■ TASK DESCRIPTION:
What is the number of lines in the listing below that contain the word "intermediate"? Give only that number.

=== Section Start ===

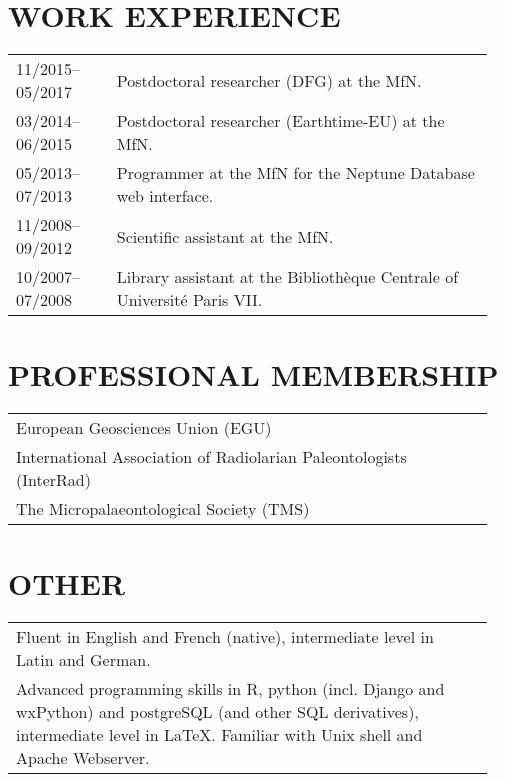 \documentclass[11pt, a4paper]{article}
\begin{document}
\section{WORK EXPERIENCE}
\begin{longtable}{p{0.2\linewidth} P{0.75\linewidth}}
11/2015--05/2017 & Postdoctoral researcher (DFG) at the MfN.\\
03/2014--06/2015 & Postdoctoral researcher (Earthtime-EU) at the MfN.\\
05/2013--07/2013 & Programmer at the MfN for the Neptune Database web interface.\\
11/2008--09/2012 & Scientific assistant at the MfN.\\
10/2007--07/2008 & Library assistant at the Biblioth\`{e}que Centrale of Universit\'{e} Paris VII.\\
\end{longtable}

\section{PROFESSIONAL MEMBERSHIP}
\begin{longtable}{p{0.94\linewidth} p{0.01\linewidth}}
European Geosciences Union (EGU)&\\
International Association of Radiolarian Paleontologists (InterRad)&\\
The Micropalaeontological Society (TMS)&\\
\end{longtable}

\section{OTHER}
\begin{longtable}{P{0.94\linewidth} p{0.01\linewidth}}
Fluent in English and French (native), intermediate level in Latin and German. & \\
Advanced programming skills in R, python (incl. Django and wxPython) and postgreSQL (and other SQL derivatives), intermediate level in \LaTeX. Familiar with Unix shell and Apache Webserver. & \\
\end{longtable}
\end{document}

=== Section End ===

■ ANSWER FOR THIS EXERCISE:
2